Saved data entries:
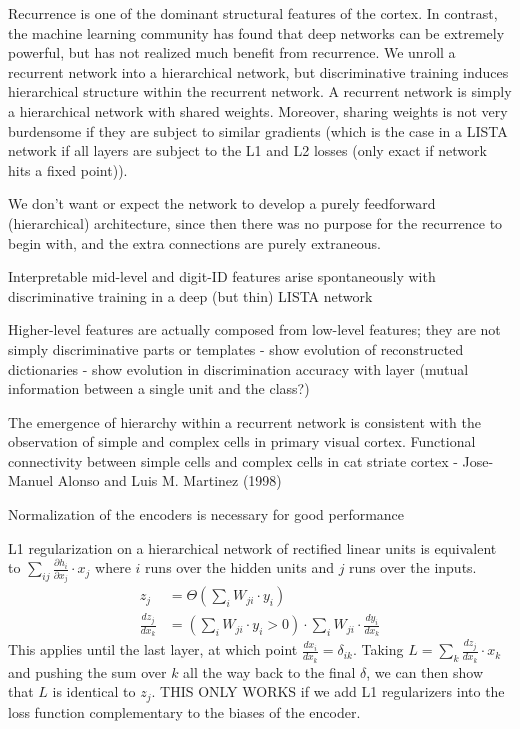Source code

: Recurrence is one of the dominant structural features of the cortex.  In contrast, the machine learning community has found that deep networks can be extremely powerful, but has not realized much benefit from recurrence.  We unroll a recurrent network into a hierarchical network, but discriminative training induces hierarchical structure within the recurrent network.  A recurrent network is simply a hierarchical network with shared weights.  Moreover, sharing weights is not very burdensome if they are subject to similar gradients (which is the case in a LISTA network if all layers are subject to the L1 and L2 losses (only exact if network hits a fixed point)).  

We don't want or expect the network to develop a purely feedforward (hierarchical) architecture, since then there was no purpose for the recurrence to begin with, and the extra connections are purely extraneous.

Interpretable mid-level and digit-ID features arise spontaneously with discriminative training in a deep (but thin) LISTA network

Higher-level features are actually composed from low-level features; they are not simply discriminative parts or templates
  - show evolution of reconstructed dictionaries
  - show evolution in discrimination accuracy with layer (mutual information between a single unit and the class?)

The emergence of hierarchy within a recurrent network is consistent with the observation of simple and complex cells in primary visual cortex.  
Functional connectivity between simple cells and complex cells in cat striate cortex - Jose-Manuel Alonso and Luis M. Martinez (1998)

Normalization of the encoders is necessary for good performance

L1 regularization on a hierarchical network of rectified linear units is equivalent to $\sum_{ij} \frac{\partial h_i}{\partial x_j} \cdot x_j$ where $i$ runs over the hidden units and $j$ runs over the inputs.  
\begin{align*}
z_j &= \Theta\left(\sum_i W_{ji} \cdot y_i \right) \\
\frac{d z_j}{d x_k} &= \left( \sum_i W_{ji} \cdot y_i > 0 \right) \cdot \sum_i W_{ji} \cdot \frac{d y_i}{d x_k} 
\end{align*}
This applies until the last layer, at which point $\frac{d x_i}{d x_k} = \delta_{ik}$.  Taking $L = \sum_k \frac{d z_j}{d x_k} \cdot x_k$ and pushing the sum over $k$ all the way back to the final $\delta$, we can then show that $L$ is identical to $z_j$.  THIS ONLY WORKS if we add L1 regularizers into the loss function complementary to the biases of the encoder.

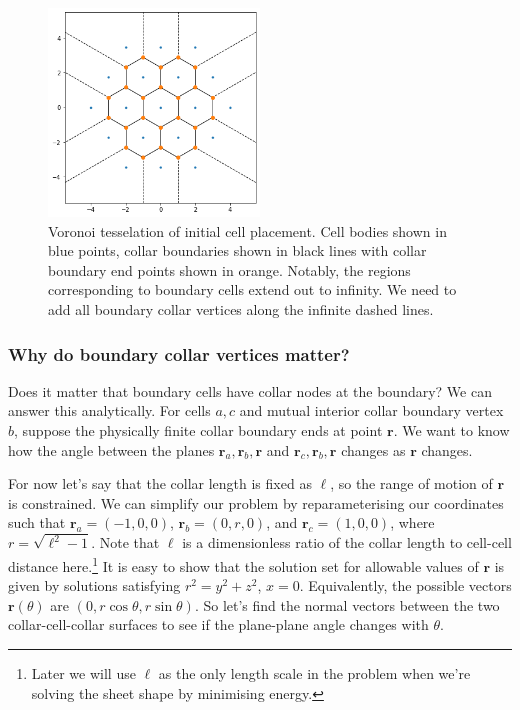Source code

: \documentclass[draft]{article}
\begin{document}
\begin{figure}[htbp]
    \centering
    \includegraphics[width=0.5\textwidth]{figures/numerical/voronoi.png}
    \caption{Voronoi tesselation of initial cell placement. Cell bodies shown in blue points, collar boundaries shown in black lines with collar boundary end points shown in orange. Notably, the regions corresponding to boundary cells extend out to infinity. We need to add all boundary collar vertices along the infinite dashed lines.}
    \label{fig:voronoi}
\end{figure}

\subsubsection{Why do boundary collar vertices matter?}

Does it matter that boundary cells have collar nodes at the boundary? We can answer this analytically. For cells $a, c$ and mutual interior collar boundary vertex $b$, suppose the physically finite collar boundary ends at point $\bm{r}$. We want to know how the angle between the planes $\bm{r}_a, \bm{r}_b, \bm{r}$ and $\bm{r}_c, \bm{r}_b, \bm{r}$ changes as $\bm{r}$ changes. 

For now let's say that the collar length is fixed as $\ell$, so the range of motion of $\bm{r}$ is constrained. We can simplify our problem by reparameterising our coordinates such that $\bm{r}_a = (-1, 0, 0)$, $\bm{r}_b = (0, r, 0)$, and $\bm{r}_c = (1, 0, 0)$, where $r = \sqrt{\ell^2 - 1}$. Note that $\ell$ is a dimensionless ratio of the collar length to cell-cell distance here.\footnote{Later we will use $\ell$ as the only length scale in the problem when we're solving the sheet shape by minimising energy.} It is easy to show that the solution set for allowable values of $\bm{r}$ is given by solutions satisfying $r^2 = y^2 + z^2$, $x=0$. Equivalently, the possible vectors $\bm{r}(\theta)$ are $(0, r\cos\theta, r\sin\theta)$. So let's find the normal vectors between the two collar-cell-collar surfaces to see if the plane-plane angle changes with $\theta$. 
\end{document}
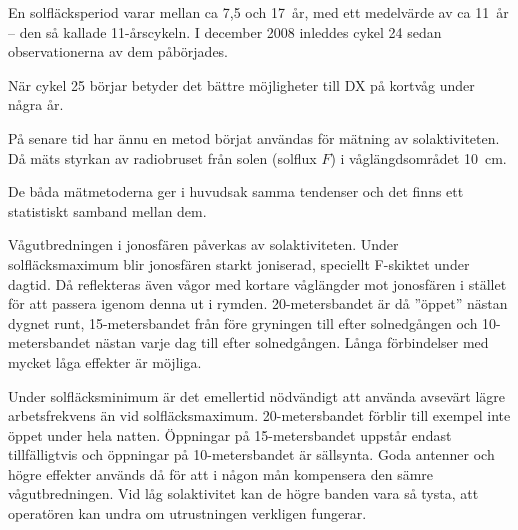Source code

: En solfläcksperiod varar mellan ca 7,5 och 17~år, med ett medelvärde
av ca 11~år -- den så kallade 11-årscykeln.
I december 2008 inleddes cykel 24 sedan observationerna av dem påbörjades.

När cykel 25 börjar betyder det bättre möjligheter till DX på kortvåg under
några år.

På senare tid har ännu en metod börjat användas för mätning av solaktiviteten.
Då mäts styrkan av radiobruset från solen (solflux \(F\)) i våglängdsområdet
10~cm.

De båda mätmetoderna ger i huvudsak samma tendenser och det finns ett
statistiskt samband mellan dem.

Vågutbredningen i jonosfären påverkas av solaktiviteten.
Under solfläcksmaximum blir jonosfären starkt joniserad, speciellt F-skiktet
under dagtid.
Då reflekteras även vågor med kortare våglängder mot jonosfären i stället för
att passera igenom denna ut i rymden.
20-metersbandet är då ''öppet'' nästan dygnet runt, 15-metersbandet från före
gryningen till efter solnedgången och 10-metersbandet nästan varje dag till
efter solnedgången.
Långa förbindelser med mycket låga effekter är möjliga.

Under solfläcksminimum är det emellertid nödvändigt att använda avsevärt lägre
arbetsfrekvens än vid solfläcksmaximum.
20-metersbandet förblir till exempel inte öppet under hela natten.
Öppningar på 15-metersbandet uppstår endast tillfälligtvis och öppningar på
10-metersbandet är sällsynta.
Goda antenner och högre effekter används då för att i någon mån kompensera den
sämre vågutbredningen.
Vid låg solaktivitet kan de högre banden vara så tysta, att operatören kan
undra om utrustningen verkligen fungerar.
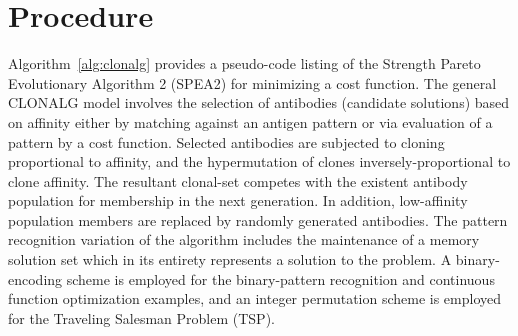 \documentclass[a4paper, 11pt]{article}
\begin{document}
\section{Procedure}
\label{sec:procedure}
Algorithm~\ref{alg:clonalg} provides a pseudo-code listing of the Strength Pareto Evolutionary Algorithm 2 (SPEA2) for minimizing a cost function. 
The general CLONALG model involves the selection of antibodies (candidate solutions) based on affinity either by matching against an antigen pattern or via evaluation of a pattern by a cost function. Selected antibodies are subjected to cloning proportional to affinity, and the hypermutation of clones inversely-proportional to clone affinity. The resultant clonal-set competes with the existent antibody population for membership in the next generation. In addition, low-affinity population members are replaced by randomly generated antibodies. The pattern recognition variation of the algorithm includes the maintenance of a memory solution set which in its entirety represents a solution to the problem. A binary-encoding scheme is employed for the binary-pattern recognition and continuous function optimization examples, and an integer permutation scheme is employed for the Traveling Salesman Problem (TSP).
\end{document}
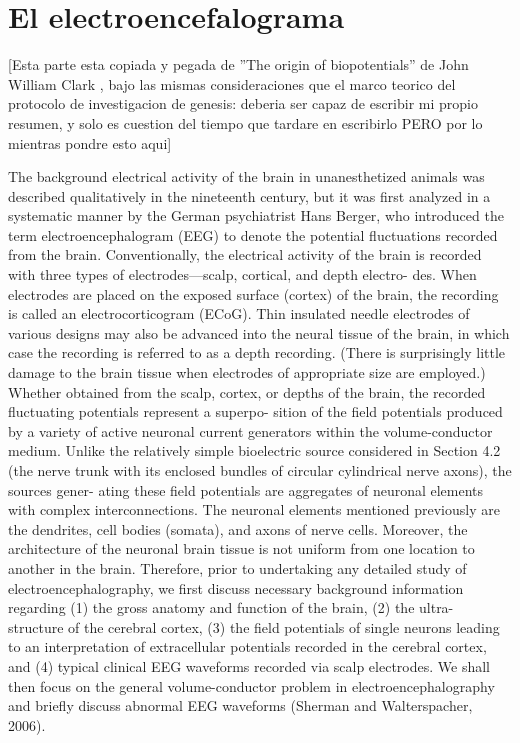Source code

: 

\section{El electroencefalograma}

[Esta parte esta copiada y pegada de ''The origin of biopotentials'' de John William Clark \cite{clark98},
bajo las mismas consideraciones que el marco teorico del protocolo de investigacion de genesis:
deberia ser capaz de escribir mi propio resumen, y solo es cuestion del tiempo que tardare en escribirlo
PERO por lo mientras pondre esto aqui]

The background electrical activity of the brain in unanesthetized animals was
described qualitatively in the nineteenth century, but it was first analyzed in a
systematic manner by the German psychiatrist Hans Berger, who introduced
the term electroencephalogram (EEG) to denote the potential fluctuations
recorded from the brain. Conventionally, the electrical activity of the brain is
recorded with three types of electrodes—scalp, cortical, and depth electro-
des. When electrodes are placed on the exposed surface (cortex) of the brain,
the recording is called an electrocorticogram (ECoG). Thin insulated needle
electrodes of various designs may also be advanced into the neural tissue of
the brain, in which case the recording is referred to as a depth recording.
(There is surprisingly little damage to the brain tissue when electrodes of
appropriate size are employed.) Whether obtained from the scalp, cortex, or
depths of the brain, the recorded fluctuating potentials represent a superpo-
sition of the field potentials produced by a variety of active neuronal current
generators within the volume-conductor medium. Unlike the relatively
simple bioelectric source considered in Section 4.2 (the nerve trunk with
its enclosed bundles of circular cylindrical nerve axons), the sources gener-
ating these field potentials are aggregates of neuronal elements with complex
interconnections. The neuronal elements mentioned previously are the
dendrites, cell bodies (somata), and axons of nerve cells. Moreover, the
architecture of the neuronal brain tissue is not uniform from one location to
another in the brain. Therefore, prior to undertaking any detailed study of
electroencephalography, we first discuss necessary background information
regarding (1) the gross anatomy and function of the brain, (2) the ultra-
structure of the cerebral cortex, (3) the field potentials of single neurons
leading to an interpretation of extracellular potentials recorded in the
cerebral cortex, and (4) typical clinical EEG waveforms recorded via scalp
electrodes. We shall then focus on the general volume-conductor problem in
electroencephalography and briefly discuss abnormal EEG waveforms
(Sherman and Walterspacher, 2006).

> **TASK DESCRIPTION**: Copy range, inclusive: the line holding "De båda mätmetoderna" to the line holding "under dagtid.". Reproduce exactly those lines of the records above and no others.

> **COMPLETED EXERCISE**:
De båda mätmetoderna ger i huvudsak samma tendenser och det finns ett
statistiskt samband mellan dem.

Vågutbredningen i jonosfären påverkas av solaktiviteten.
Under solfläcksmaximum blir jonosfären starkt joniserad, speciellt F-skiktet
under dagtid.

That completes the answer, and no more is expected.